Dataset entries
· · · · ·
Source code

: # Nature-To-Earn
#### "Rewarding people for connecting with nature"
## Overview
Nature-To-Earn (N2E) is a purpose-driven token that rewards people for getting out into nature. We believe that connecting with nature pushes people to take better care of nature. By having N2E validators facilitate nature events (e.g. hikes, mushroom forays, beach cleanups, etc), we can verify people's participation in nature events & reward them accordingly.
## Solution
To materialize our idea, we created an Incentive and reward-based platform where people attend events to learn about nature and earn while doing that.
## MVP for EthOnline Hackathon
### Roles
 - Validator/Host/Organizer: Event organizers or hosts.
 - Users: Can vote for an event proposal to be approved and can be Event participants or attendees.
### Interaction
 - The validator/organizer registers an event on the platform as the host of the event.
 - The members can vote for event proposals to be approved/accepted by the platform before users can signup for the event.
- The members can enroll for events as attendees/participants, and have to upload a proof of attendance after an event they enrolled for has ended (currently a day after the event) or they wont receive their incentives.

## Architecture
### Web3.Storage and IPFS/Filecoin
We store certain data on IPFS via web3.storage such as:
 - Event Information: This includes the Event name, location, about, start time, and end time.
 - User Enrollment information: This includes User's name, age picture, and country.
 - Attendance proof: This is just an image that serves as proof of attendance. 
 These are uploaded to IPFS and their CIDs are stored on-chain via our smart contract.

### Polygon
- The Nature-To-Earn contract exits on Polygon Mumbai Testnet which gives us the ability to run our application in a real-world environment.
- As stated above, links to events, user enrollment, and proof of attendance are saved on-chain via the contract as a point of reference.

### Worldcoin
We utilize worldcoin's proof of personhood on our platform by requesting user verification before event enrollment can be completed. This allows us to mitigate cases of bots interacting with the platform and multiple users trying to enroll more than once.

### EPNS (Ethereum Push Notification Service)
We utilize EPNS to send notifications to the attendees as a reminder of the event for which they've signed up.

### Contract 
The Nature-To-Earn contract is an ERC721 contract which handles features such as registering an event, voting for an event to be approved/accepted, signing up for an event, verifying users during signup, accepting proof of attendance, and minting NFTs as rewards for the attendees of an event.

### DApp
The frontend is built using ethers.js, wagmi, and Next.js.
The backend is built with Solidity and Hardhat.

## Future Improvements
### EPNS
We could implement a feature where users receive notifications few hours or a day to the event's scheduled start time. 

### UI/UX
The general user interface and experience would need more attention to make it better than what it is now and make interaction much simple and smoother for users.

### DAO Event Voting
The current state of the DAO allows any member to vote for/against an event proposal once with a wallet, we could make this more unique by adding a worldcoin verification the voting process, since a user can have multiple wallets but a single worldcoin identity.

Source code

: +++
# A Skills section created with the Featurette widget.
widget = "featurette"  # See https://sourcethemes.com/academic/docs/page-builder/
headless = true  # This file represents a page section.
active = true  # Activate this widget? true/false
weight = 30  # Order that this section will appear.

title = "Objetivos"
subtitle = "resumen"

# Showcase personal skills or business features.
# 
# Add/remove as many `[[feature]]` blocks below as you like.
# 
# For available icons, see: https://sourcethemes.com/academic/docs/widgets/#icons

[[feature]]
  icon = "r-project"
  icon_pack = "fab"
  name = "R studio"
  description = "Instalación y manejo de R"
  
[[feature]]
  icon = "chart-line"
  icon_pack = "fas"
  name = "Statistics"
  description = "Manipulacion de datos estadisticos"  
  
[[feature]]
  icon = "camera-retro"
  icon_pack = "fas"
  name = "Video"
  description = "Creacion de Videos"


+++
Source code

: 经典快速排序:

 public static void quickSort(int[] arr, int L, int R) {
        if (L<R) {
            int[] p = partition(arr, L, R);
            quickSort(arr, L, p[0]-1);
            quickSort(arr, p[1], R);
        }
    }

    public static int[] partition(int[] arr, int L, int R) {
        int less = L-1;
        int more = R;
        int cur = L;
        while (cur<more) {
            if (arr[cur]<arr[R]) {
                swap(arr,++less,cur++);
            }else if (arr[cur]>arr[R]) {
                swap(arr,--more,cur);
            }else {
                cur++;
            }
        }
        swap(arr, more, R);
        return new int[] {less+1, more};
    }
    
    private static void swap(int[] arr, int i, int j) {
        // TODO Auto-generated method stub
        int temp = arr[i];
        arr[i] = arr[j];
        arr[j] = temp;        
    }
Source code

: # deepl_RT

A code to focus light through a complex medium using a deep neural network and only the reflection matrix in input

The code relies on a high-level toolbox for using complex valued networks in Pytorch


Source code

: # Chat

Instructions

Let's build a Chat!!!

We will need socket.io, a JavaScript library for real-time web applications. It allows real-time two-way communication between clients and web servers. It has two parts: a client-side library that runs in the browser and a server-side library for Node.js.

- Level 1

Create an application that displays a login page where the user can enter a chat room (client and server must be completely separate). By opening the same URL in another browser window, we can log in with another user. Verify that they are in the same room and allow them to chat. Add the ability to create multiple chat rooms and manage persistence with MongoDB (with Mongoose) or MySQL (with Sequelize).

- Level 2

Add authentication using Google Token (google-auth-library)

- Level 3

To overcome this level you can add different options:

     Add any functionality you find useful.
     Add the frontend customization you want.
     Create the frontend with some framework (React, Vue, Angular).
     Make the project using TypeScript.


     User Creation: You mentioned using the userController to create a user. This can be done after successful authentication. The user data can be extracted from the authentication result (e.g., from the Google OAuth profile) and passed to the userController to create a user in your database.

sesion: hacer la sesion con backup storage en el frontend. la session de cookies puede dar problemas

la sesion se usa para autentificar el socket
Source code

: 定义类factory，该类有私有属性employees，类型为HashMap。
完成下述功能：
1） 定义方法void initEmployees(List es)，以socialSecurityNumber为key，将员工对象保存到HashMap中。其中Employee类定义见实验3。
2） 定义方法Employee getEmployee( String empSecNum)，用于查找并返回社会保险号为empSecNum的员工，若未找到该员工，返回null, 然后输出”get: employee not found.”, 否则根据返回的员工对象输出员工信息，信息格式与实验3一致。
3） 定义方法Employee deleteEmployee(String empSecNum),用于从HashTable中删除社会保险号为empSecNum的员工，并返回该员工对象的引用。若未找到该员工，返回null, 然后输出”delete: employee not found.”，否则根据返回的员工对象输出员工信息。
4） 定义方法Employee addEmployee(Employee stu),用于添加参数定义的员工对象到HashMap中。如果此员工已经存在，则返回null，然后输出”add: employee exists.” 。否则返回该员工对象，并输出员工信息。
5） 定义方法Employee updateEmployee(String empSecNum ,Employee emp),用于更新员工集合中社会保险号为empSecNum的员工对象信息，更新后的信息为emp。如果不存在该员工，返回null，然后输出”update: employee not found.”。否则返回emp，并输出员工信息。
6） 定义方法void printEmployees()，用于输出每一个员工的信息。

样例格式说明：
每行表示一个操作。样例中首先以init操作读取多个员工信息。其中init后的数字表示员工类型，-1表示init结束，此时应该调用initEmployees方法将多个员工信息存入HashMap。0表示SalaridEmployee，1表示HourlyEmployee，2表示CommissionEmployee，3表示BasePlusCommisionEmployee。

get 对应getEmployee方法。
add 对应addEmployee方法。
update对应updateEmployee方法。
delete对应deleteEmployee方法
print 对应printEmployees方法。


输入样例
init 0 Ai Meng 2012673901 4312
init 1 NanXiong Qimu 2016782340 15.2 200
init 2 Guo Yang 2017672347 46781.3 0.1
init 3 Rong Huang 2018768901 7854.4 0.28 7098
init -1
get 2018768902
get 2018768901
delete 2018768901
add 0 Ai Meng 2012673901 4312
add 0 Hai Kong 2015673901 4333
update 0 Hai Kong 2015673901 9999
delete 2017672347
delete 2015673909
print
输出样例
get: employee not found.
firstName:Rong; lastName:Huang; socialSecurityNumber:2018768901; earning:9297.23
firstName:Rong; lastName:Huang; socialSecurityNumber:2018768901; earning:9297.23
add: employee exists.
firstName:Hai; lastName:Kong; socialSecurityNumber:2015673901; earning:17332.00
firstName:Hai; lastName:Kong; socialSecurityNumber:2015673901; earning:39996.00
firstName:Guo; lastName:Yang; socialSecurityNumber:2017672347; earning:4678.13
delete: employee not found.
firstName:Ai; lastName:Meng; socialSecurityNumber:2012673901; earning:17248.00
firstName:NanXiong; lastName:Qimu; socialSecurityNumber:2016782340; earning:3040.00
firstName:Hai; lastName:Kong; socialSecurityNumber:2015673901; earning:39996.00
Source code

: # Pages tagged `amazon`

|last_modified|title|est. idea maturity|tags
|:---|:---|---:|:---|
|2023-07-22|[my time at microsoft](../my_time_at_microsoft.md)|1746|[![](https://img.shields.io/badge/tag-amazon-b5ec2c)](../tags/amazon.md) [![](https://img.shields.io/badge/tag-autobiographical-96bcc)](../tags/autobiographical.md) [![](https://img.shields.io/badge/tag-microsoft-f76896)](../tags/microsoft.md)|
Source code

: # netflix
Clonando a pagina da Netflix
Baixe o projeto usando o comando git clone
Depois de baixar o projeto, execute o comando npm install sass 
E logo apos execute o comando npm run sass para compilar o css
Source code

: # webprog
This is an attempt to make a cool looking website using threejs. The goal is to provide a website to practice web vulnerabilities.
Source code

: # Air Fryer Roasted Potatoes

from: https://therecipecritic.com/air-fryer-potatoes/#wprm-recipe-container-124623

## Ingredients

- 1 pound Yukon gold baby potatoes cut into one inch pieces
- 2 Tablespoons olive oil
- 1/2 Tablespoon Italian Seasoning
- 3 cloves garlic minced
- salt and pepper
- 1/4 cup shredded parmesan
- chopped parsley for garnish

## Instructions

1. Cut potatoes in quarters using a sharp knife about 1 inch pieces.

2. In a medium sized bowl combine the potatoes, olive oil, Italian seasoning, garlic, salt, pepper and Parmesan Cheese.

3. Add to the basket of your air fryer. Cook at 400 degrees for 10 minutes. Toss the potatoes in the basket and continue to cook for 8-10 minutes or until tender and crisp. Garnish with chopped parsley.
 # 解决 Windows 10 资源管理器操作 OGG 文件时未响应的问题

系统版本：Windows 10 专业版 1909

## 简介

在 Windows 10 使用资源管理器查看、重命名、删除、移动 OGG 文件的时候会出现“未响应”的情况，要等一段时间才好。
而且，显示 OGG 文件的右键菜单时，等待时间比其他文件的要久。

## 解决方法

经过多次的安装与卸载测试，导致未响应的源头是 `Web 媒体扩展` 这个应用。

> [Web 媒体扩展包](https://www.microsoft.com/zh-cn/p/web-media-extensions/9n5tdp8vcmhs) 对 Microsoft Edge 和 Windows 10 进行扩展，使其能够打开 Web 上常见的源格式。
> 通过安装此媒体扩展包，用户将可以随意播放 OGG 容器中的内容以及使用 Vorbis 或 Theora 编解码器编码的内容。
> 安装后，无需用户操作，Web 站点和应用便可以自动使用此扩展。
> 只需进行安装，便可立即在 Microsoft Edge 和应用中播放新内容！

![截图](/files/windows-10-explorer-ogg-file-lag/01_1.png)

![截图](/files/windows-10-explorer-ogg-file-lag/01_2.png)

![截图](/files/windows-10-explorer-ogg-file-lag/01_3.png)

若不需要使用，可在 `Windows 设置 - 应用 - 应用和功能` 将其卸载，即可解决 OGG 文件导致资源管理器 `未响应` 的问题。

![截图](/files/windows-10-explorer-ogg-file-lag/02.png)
· · · · ·
-- EXERCISE BRIEF --
Your answer must consist only of the lines from the start of the records above through the line with "- The validator/organizer", each retyped exactly.

-- RESULT OF THIS TASK --
Source code

: # Nature-To-Earn
#### "Rewarding people for connecting with nature"
## Overview
Nature-To-Earn (N2E) is a purpose-driven token that rewards people for getting out into nature. We believe that connecting with nature pushes people to take better care of nature. By having N2E validators facilitate nature events (e.g. hikes, mushroom forays, beach cleanups, etc), we can verify people's participation in nature events & reward them accordingly.
## Solution
To materialize our idea, we created an Incentive and reward-based platform where people attend events to learn about nature and earn while doing that.
## MVP for EthOnline Hackathon
### Roles
 - Validator/Host/Organizer: Event organizers or hosts.
 - Users: Can vote for an event proposal to be approved and can be Event participants or attendees.
### Interaction
 - The validator/organizer registers an event on the platform as the host of the event.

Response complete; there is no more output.